Pacman frog, chuck, got him at the reptile expo today..hes a baby so i put the highlighter beside him to show his size..
http://i304.photobucket.com/albums/nn176/pinkjello900/DSCN0544.jpg

http://i304.photobucket.com/albums/nn176/pinkjello900/DSCN0536.jpg


----------



## 24/7 (Apr 21, 2010)

Pacman is Cool 

I mean Chuck


----------



## Shrimpgirl (Apr 21, 2010)

Nice collection. I really like the colours on the pacman frog. How was the expo? I really wanted to check it out.


----------



## pinkjell (Apr 22, 2010)

My daughter and I found it quite fun. There was guy from abby that grows king worms and other food, and I havent found king worms in the lower mainland that measure up to what he had. 250 for $10...and they are massive. The guy we bought the frogs off of also had mantellas - they were gorgeous.
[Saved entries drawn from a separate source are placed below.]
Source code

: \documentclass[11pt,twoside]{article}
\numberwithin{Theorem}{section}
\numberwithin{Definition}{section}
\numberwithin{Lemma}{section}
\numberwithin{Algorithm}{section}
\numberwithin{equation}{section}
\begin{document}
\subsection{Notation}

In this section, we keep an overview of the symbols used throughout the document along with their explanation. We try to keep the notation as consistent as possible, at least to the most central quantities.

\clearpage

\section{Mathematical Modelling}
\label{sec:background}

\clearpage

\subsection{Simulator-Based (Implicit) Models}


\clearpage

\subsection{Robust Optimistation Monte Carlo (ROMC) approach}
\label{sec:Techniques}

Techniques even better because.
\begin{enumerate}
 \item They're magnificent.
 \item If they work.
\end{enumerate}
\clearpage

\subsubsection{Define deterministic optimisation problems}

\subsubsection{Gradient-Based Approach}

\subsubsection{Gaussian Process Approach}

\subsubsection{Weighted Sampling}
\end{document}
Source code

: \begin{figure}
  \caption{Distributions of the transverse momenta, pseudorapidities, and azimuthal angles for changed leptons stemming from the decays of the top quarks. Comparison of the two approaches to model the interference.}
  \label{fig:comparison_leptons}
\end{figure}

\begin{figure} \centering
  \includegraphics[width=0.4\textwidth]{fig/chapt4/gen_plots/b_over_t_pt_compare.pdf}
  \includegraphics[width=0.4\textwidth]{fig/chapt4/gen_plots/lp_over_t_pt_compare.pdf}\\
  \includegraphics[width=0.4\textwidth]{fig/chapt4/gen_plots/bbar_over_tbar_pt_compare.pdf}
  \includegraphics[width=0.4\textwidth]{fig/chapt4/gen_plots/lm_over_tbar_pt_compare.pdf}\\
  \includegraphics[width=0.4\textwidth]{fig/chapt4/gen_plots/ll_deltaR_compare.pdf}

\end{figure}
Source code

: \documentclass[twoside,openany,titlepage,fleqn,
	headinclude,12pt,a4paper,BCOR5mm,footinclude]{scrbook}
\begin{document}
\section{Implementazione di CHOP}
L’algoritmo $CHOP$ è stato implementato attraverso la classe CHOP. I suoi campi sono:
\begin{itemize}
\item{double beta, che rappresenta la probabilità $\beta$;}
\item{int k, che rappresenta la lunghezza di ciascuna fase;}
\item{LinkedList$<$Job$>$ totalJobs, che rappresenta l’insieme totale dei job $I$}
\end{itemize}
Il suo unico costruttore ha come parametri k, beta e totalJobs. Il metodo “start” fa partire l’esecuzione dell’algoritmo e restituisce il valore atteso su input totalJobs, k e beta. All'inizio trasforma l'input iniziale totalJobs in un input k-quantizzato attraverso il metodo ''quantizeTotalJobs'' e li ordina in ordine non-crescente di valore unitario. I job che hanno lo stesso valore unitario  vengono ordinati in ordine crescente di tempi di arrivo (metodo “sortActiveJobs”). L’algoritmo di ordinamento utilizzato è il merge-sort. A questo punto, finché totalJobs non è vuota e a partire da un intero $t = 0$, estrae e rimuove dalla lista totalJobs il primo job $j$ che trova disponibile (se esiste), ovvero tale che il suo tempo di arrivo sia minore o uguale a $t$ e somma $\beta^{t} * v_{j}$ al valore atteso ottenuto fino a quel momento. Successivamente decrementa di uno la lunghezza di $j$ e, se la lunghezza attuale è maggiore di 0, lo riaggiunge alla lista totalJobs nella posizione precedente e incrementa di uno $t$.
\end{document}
I went there hoping to find a pacman so i was happy to leave with one..and he was fairly inexpensive too. 

The expo is on today too - until 4 or 5pm.


----------



## Guest (Jun 13, 2010)

your frogs are adorable ... what a selection ... makes me want frogs


----------



## TomC (Apr 21, 2010)

I really like the pacman.


----------



## target (Apr 21, 2010)

Very cool looking frogs.


----------



## jman (Apr 21, 2010)

they r so cute, makes me want one now haha.


----------



## Ursus sapien (Apr 21, 2010)

way cool!


----------